THE INPUT:

=== Begin Enclosure ===

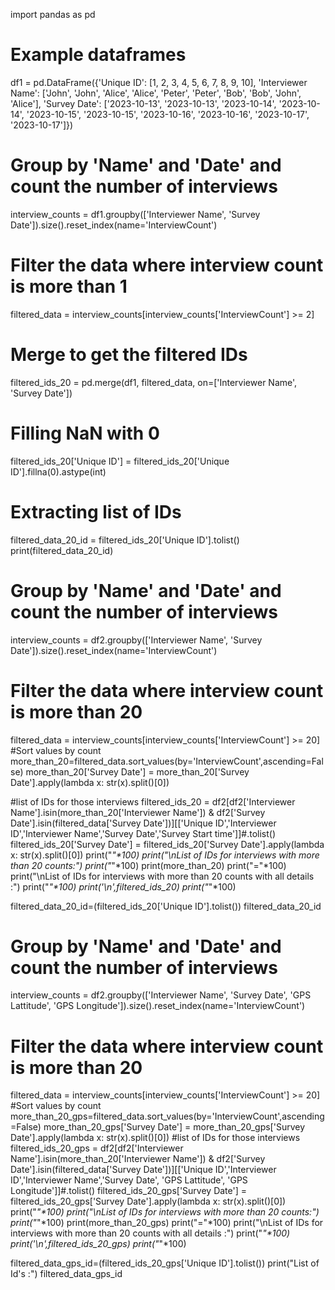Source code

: import pandas as pd

# Example dataframes
df1 = pd.DataFrame({'Unique ID': [1, 2, 3, 4, 5, 6, 7, 8, 9, 10],
                    'Interviewer Name': ['John', 'John', 'Alice', 'Alice', 'Peter', 'Peter', 'Bob', 'Bob', 'John', 'Alice'],
                    'Survey Date': ['2023-10-13', '2023-10-13', '2023-10-14', '2023-10-14', '2023-10-15', '2023-10-15', '2023-10-16', '2023-10-16', '2023-10-17', '2023-10-17']})

# Group by 'Name' and 'Date' and count the number of interviews
interview_counts = df1.groupby(['Interviewer Name', 'Survey Date']).size().reset_index(name='InterviewCount')

# Filter the data where interview count is more than 1
filtered_data = interview_counts[interview_counts['InterviewCount'] >= 2]

# Merge to get the filtered IDs
filtered_ids_20 = pd.merge(df1, filtered_data, on=['Interviewer Name', 'Survey Date'])

# Filling NaN with 0
filtered_ids_20['Unique ID'] = filtered_ids_20['Unique ID'].fillna(0).astype(int)

# Extracting list of IDs
filtered_data_20_id = filtered_ids_20['Unique ID'].tolist()
print(filtered_data_20_id)






# Group by 'Name' and 'Date' and count the number of interviews
interview_counts = df2.groupby(['Interviewer Name', 'Survey Date']).size().reset_index(name='InterviewCount')
# Filter the data where interview count is more than 20
filtered_data = interview_counts[interview_counts['InterviewCount'] >= 20]
#Sort values by count
more_than_20=filtered_data.sort_values(by='InterviewCount',ascending=False)
more_than_20['Survey Date'] = more_than_20['Survey Date'].apply(lambda x: str(x).split()[0])

#list of IDs for those interviews
filtered_ids_20 = df2[df2['Interviewer Name'].isin(more_than_20['Interviewer Name']) & df2['Survey Date'].isin(filtered_data['Survey Date'])][['Unique ID','Interviewer ID','Interviewer Name','Survey Date','Survey Start time']]#.tolist()
filtered_ids_20['Survey Date'] = filtered_ids_20['Survey Date'].apply(lambda x: str(x).split()[0])
print("_"*100)
print("\nList of IDs for interviews with more than 20 counts:")
print("_"*100)
print(more_than_20)
print("="*100)
print("\nList of IDs for interviews with more than 20 counts with all details :")
print("_"*100)
print('\n',filtered_ids_20)
print("_"*100)


filtered_data_20_id=(filtered_ids_20['Unique ID'].tolist())
filtered_data_20_id


















# Group by 'Name' and 'Date' and count the number of interviews
interview_counts = df2.groupby(['Interviewer Name', 'Survey Date', 'GPS Lattitude', 'GPS Longitude']).size().reset_index(name='InterviewCount')
# Filter the data where interview count is more than 20
filtered_data = interview_counts[interview_counts['InterviewCount'] >= 20]
#Sort values by count
more_than_20_gps=filtered_data.sort_values(by='InterviewCount',ascending=False)
more_than_20_gps['Survey Date'] = more_than_20_gps['Survey Date'].apply(lambda x: str(x).split()[0])
#list of IDs for those interviews
filtered_ids_20_gps = df2[df2['Interviewer Name'].isin(more_than_20['Interviewer Name']) & df2['Survey Date'].isin(filtered_data['Survey Date'])][['Unique ID','Interviewer ID','Interviewer Name','Survey Date', 'GPS Lattitude', 'GPS Longitude']]#.tolist()
filtered_ids_20_gps['Survey Date'] = filtered_ids_20_gps['Survey Date'].apply(lambda x: str(x).split()[0])
print("_"*100)
print("\nList of IDs for interviews with more than 20 counts:")
print("_"*100)
print(more_than_20_gps)
print("="*100)
print("\nList of IDs for interviews with more than 20 counts with all details :")
print("_"*100)
print('\n',filtered_ids_20_gps)
print("_"*100)


filtered_data_gps_id=(filtered_ids_20_gps['Unique ID'].tolist())
print("List of Id's :")
filtered_data_gps_id
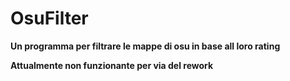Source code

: # OsuFilter
<b>Un programma per filtrare le mappe di osu in base all loro rating</b>

<b>Attualmente non funzionante per via del rework</b>
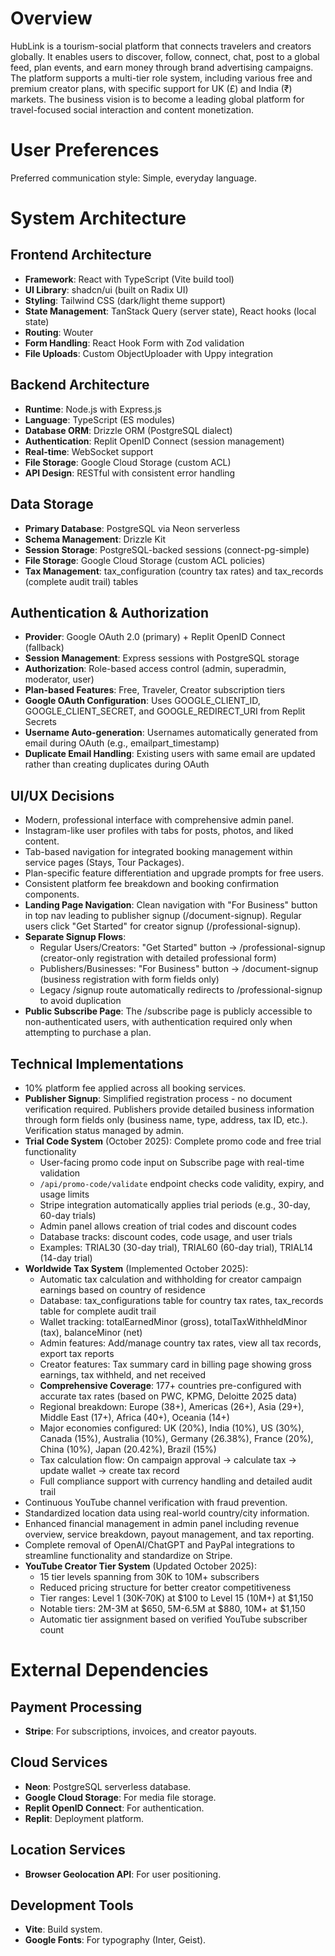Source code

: # Overview

HubLink is a tourism-social platform that connects travelers and creators globally. It enables users to discover, follow, connect, chat, post to a global feed, plan events, and earn money through brand advertising campaigns. The platform supports a multi-tier role system, including various free and premium creator plans, with specific support for UK (£) and India (₹) markets. The business vision is to become a leading global platform for travel-focused social interaction and content monetization.

# User Preferences

Preferred communication style: Simple, everyday language.

# System Architecture

## Frontend Architecture
- **Framework**: React with TypeScript (Vite build tool)
- **UI Library**: shadcn/ui (built on Radix UI)
- **Styling**: Tailwind CSS (dark/light theme support)
- **State Management**: TanStack Query (server state), React hooks (local state)
- **Routing**: Wouter
- **Form Handling**: React Hook Form with Zod validation
- **File Uploads**: Custom ObjectUploader with Uppy integration

## Backend Architecture
- **Runtime**: Node.js with Express.js
- **Language**: TypeScript (ES modules)
- **Database ORM**: Drizzle ORM (PostgreSQL dialect)
- **Authentication**: Replit OpenID Connect (session management)
- **Real-time**: WebSocket support
- **File Storage**: Google Cloud Storage (custom ACL)
- **API Design**: RESTful with consistent error handling

## Data Storage
- **Primary Database**: PostgreSQL via Neon serverless
- **Schema Management**: Drizzle Kit
- **Session Storage**: PostgreSQL-backed sessions (connect-pg-simple)
- **File Storage**: Google Cloud Storage (custom ACL policies)
- **Tax Management**: tax_configuration (country tax rates) and tax_records (complete audit trail) tables

## Authentication & Authorization
- **Provider**: Google OAuth 2.0 (primary) + Replit OpenID Connect (fallback)
- **Session Management**: Express sessions with PostgreSQL storage
- **Authorization**: Role-based access control (admin, superadmin, moderator, user)
- **Plan-based Features**: Free, Traveler, Creator subscription tiers
- **Google OAuth Configuration**: Uses GOOGLE_CLIENT_ID, GOOGLE_CLIENT_SECRET, and GOOGLE_REDIRECT_URI from Replit Secrets
- **Username Auto-generation**: Usernames automatically generated from email during OAuth (e.g., emailpart_timestamp)
- **Duplicate Email Handling**: Existing users with same email are updated rather than creating duplicates during OAuth

## UI/UX Decisions
- Modern, professional interface with comprehensive admin panel.
- Instagram-like user profiles with tabs for posts, photos, and liked content.
- Tab-based navigation for integrated booking management within service pages (Stays, Tour Packages).
- Plan-specific feature differentiation and upgrade prompts for free users.
- Consistent platform fee breakdown and booking confirmation components.
- **Landing Page Navigation**: Clean navigation with "For Business" button in top nav leading to publisher signup (/document-signup). Regular users click "Get Started" for creator signup (/professional-signup).
- **Separate Signup Flows**: 
  - Regular Users/Creators: "Get Started" button → /professional-signup (creator-only registration with detailed professional form)
  - Publishers/Businesses: "For Business" button → /document-signup (business registration with form fields only)
  - Legacy /signup route automatically redirects to /professional-signup to avoid duplication
- **Public Subscribe Page**: The /subscribe page is publicly accessible to non-authenticated users, with authentication required only when attempting to purchase a plan.

## Technical Implementations
- 10% platform fee applied across all booking services.
- **Publisher Signup**: Simplified registration process - no document verification required. Publishers provide detailed business information through form fields only (business name, type, address, tax ID, etc.). Verification status managed by admin.
- **Trial Code System** (October 2025): Complete promo code and free trial functionality
  - User-facing promo code input on Subscribe page with real-time validation
  - `/api/promo-code/validate` endpoint checks code validity, expiry, and usage limits
  - Stripe integration automatically applies trial periods (e.g., 30-day, 60-day trials)
  - Admin panel allows creation of trial codes and discount codes
  - Database tracks: discount codes, code usage, and user trials
  - Examples: TRIAL30 (30-day trial), TRIAL60 (60-day trial), TRIAL14 (14-day trial)
- **Worldwide Tax System** (Implemented October 2025):
  - Automatic tax calculation and withholding for creator campaign earnings based on country of residence
  - Database: tax_configurations table for country tax rates, tax_records table for complete audit trail
  - Wallet tracking: totalEarnedMinor (gross), totalTaxWithheldMinor (tax), balanceMinor (net)
  - Admin features: Add/manage country tax rates, view all tax records, export tax reports
  - Creator features: Tax summary card in billing page showing gross earnings, tax withheld, and net received
  - **Comprehensive Coverage**: 177+ countries pre-configured with accurate tax rates (based on PWC, KPMG, Deloitte 2025 data)
  - Regional breakdown: Europe (38+), Americas (26+), Asia (29+), Middle East (17+), Africa (40+), Oceania (14+)
  - Major economies configured: UK (20%), India (10%), US (30%), Canada (15%), Australia (10%), Germany (26.38%), France (20%), China (10%), Japan (20.42%), Brazil (15%)
  - Tax calculation flow: On campaign approval → calculate tax → update wallet → create tax record
  - Full compliance support with currency handling and detailed audit trail
- Continuous YouTube channel verification with fraud prevention.
- Standardized location data using real-world country/city information.
- Enhanced financial management in admin panel including revenue overview, service breakdown, payout management, and tax reporting.
- Complete removal of OpenAI/ChatGPT and PayPal integrations to streamline functionality and standardize on Stripe.
- **YouTube Creator Tier System** (Updated October 2025):
  - 15 tier levels spanning from 30K to 10M+ subscribers
  - Reduced pricing structure for better creator competitiveness
  - Tier ranges: Level 1 (30K-70K) at $100 to Level 15 (10M+) at $1,150
  - Notable tiers: 2M-3M at $650, 5M-6.5M at $880, 10M+ at $1,150
  - Automatic tier assignment based on verified YouTube subscriber count

# External Dependencies

## Payment Processing
- **Stripe**: For subscriptions, invoices, and creator payouts.

## Cloud Services
- **Neon**: PostgreSQL serverless database.
- **Google Cloud Storage**: For media file storage.
- **Replit OpenID Connect**: For authentication.
- **Replit**: Deployment platform.

## Location Services
- **Browser Geolocation API**: For user positioning.

## Development Tools
- **Vite**: Build system.
- **Google Fonts**: For typography (Inter, Geist).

=== End Enclosure ===

TASK OBJECTIVE:
Would you please repeat the lines above exactly, from the first line of the listing through the line holding "# Filter the data where interview count is more than 1", with nothing added and no pictures?

ANSWER TO THE PROBLEM:
Source code

: import pandas as pd

# Example dataframes
df1 = pd.DataFrame({'Unique ID': [1, 2, 3, 4, 5, 6, 7, 8, 9, 10],
                    'Interviewer Name': ['John', 'John', 'Alice', 'Alice', 'Peter', 'Peter', 'Bob', 'Bob', 'John', 'Alice'],
                    'Survey Date': ['2023-10-13', '2023-10-13', '2023-10-14', '2023-10-14', '2023-10-15', '2023-10-15', '2023-10-16', '2023-10-16', '2023-10-17', '2023-10-17']})

# Group by 'Name' and 'Date' and count the number of interviews
interview_counts = df1.groupby(['Interviewer Name', 'Survey Date']).size().reset_index(name='InterviewCount')

# Filter the data where interview count is more than 1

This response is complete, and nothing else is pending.